Brian Orelli: I don't think I've seen any antibody studies that have looked at natural occurrence of omicron and then looked at -- are they able to block the other variants. I think that that's interesting, but in general, the infection, the antibody levels after an infection have been substantially lower than the antibody levels after vaccination, so vaccination is better. Getting a vaccination is better than getting infected, in terms of protection.

The other interesting thing is that the booster -- covering the booster show data from today from Pfizer (PFE 1.85%) and BioNTech (BNTX 0.68%) showing that if you're triple boosted -- you've gotten a two regimen and then the booster -- you're likely to have about the same protection against omicron as you are against other viruses that they suspect that that might be because the booster actually causes you to have a wider array of antibodies levels.

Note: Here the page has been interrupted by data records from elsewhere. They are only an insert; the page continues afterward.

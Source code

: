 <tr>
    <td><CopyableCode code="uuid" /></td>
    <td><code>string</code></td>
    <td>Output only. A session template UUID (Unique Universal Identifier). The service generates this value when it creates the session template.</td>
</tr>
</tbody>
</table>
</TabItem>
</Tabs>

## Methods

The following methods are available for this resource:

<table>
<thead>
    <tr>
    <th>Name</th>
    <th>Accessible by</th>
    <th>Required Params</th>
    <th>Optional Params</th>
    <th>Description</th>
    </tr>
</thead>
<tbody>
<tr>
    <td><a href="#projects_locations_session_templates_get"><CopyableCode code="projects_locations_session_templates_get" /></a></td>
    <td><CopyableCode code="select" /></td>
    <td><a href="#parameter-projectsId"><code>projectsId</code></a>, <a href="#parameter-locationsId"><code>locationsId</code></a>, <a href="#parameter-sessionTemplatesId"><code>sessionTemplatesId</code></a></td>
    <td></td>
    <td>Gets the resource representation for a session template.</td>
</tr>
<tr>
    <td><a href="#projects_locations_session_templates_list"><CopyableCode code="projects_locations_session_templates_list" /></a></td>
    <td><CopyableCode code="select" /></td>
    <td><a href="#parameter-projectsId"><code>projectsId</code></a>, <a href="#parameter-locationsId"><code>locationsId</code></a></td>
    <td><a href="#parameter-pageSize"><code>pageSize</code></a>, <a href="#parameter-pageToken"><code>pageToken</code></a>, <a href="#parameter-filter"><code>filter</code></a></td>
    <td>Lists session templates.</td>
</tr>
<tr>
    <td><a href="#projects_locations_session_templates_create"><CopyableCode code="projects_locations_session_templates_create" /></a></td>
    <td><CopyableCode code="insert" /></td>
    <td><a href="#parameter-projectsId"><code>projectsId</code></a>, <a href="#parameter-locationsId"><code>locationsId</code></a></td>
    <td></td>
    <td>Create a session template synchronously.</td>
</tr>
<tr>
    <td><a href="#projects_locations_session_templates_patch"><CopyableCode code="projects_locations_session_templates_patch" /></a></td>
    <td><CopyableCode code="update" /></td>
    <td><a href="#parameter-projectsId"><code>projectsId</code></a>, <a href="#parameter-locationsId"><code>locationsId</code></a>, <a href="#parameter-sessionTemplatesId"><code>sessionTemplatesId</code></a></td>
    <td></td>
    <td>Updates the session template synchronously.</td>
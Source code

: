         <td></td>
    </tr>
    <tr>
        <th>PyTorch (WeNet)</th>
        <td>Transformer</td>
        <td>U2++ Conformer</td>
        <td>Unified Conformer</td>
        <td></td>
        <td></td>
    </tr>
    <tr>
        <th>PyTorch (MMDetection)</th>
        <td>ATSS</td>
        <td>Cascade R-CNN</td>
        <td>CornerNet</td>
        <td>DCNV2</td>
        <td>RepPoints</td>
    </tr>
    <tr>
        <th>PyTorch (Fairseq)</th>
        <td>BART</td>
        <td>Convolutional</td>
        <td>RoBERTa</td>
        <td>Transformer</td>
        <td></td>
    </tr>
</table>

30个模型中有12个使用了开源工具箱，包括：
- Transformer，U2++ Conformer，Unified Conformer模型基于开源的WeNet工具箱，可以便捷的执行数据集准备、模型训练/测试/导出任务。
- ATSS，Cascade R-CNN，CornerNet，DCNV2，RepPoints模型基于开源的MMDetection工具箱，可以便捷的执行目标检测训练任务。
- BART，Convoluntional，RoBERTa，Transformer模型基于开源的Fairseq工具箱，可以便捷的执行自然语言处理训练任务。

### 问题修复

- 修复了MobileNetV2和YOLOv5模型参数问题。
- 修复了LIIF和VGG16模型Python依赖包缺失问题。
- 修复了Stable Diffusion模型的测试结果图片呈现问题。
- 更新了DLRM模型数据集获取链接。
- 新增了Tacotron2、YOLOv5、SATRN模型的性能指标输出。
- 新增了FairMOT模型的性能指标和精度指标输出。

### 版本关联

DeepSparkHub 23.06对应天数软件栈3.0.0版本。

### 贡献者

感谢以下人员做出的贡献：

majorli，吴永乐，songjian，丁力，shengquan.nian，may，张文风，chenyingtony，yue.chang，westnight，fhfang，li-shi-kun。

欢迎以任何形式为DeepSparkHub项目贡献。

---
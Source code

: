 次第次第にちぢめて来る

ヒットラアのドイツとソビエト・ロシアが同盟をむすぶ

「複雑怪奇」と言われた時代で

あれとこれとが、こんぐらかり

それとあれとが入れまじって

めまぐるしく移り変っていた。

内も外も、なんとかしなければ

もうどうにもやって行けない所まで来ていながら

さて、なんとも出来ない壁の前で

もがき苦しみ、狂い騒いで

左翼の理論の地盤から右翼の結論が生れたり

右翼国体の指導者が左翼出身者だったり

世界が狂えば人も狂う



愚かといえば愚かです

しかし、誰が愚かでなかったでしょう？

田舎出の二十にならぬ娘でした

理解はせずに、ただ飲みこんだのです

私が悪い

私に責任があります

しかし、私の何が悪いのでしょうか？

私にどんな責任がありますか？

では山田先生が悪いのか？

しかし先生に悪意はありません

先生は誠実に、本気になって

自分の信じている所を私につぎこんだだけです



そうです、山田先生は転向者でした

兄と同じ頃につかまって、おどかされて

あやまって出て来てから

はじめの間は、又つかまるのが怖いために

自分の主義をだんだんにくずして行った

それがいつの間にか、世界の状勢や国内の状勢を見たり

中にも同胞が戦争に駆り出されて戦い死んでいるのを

The other part of this here is that there's a second level beyond antibodies that your immune system has, which is T-cells, that can attack the virus. It doesn't appear that the omicron variant is actually causes. You'd have lower T-cell levels, although the attacking of the T-cells is equivalent for omicron versus the other variants.

That could potentially protect you even if you get an infection. It might protect you from having a severe infection if you've been vaccinated. Even if you just had the two-course regimen, you might get infected because you don't have the antibodies to fight it off initially. But once you get infected and the T-cells come in, and then they are able to take care of the virus really quickly.